DATASET RECORDS:
Segment Open

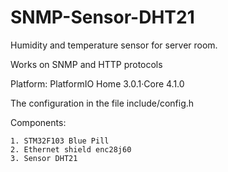 # SNMP-Sensor-DHT21

Humidity and temperature sensor for server room.

Works on SNMP and HTTP protocols

Platform: PlatformIO Home 3.0.1·Core 4.1.0

The configuration in the file include/config.h

Сomponents:

    1. STM32F103 Blue Pill
    2. Ethernet shield enc28j60
    3. Sensor DHT21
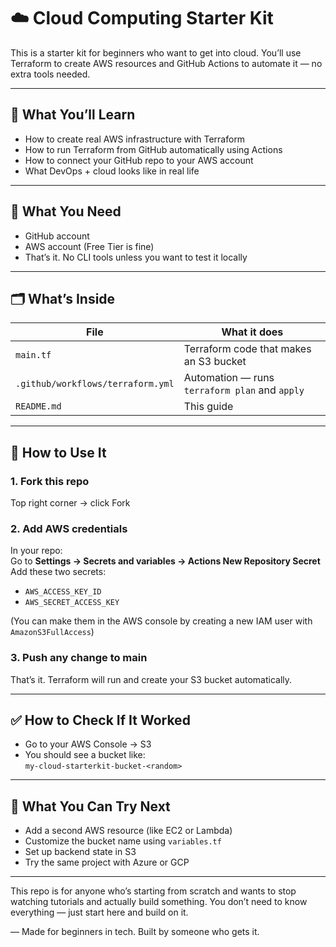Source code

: # ☁️ Cloud Computing Starter Kit

This is a starter kit for beginners who want to get into cloud. You’ll use Terraform to create AWS resources and GitHub Actions to automate it — no extra tools needed.

---

## 🚀 What You’ll Learn
- How to create real AWS infrastructure with Terraform
- How to run Terraform from GitHub automatically using Actions
- How to connect your GitHub repo to your AWS account
- What DevOps + cloud looks like in real life

---

## 🔧 What You Need
- GitHub account
- AWS account (Free Tier is fine)
- That’s it. No CLI tools unless you want to test it locally

---

## 🗂️ What’s Inside
| File | What it does |
|------|---------------|
| `main.tf` | Terraform code that makes an S3 bucket |
| `.github/workflows/terraform.yml` | Automation — runs `terraform plan` and `apply` |
| `README.md` | This guide |

---

## 🧪 How to Use It

### 1. Fork this repo
Top right corner → click Fork

### 2. Add AWS credentials
In your repo:  
Go to **Settings → Secrets and variables → Actions New Repository Secret**  
Add these two secrets:

- `AWS_ACCESS_KEY_ID`
- `AWS_SECRET_ACCESS_KEY`

(You can make them in the AWS console by creating a new IAM user with `AmazonS3FullAccess`)

### 3. Push any change to main
That’s it. Terraform will run and create your S3 bucket automatically.

---

## ✅ How to Check If It Worked
- Go to your AWS Console → S3
- You should see a bucket like:  
  `my-cloud-starterkit-bucket-<random>`

---

## 🧠 What You Can Try Next
- Add a second AWS resource (like EC2 or Lambda)
- Customize the bucket name using `variables.tf`
- Set up backend state in S3
- Try the same project with Azure or GCP

---

This repo is for anyone who’s starting from scratch and wants to stop watching tutorials and actually build something. You don’t need to know everything — just start here and build on it.

— Made for beginners in tech. Built by someone who gets it.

Segment Closed

WHAT IS NEEDED:
Going through the entries above, show each line that contains "using".

YOUR SOLUTION:
- How to run Terraform from GitHub automatically using Actions
- Customize the bucket name using `variables.tf`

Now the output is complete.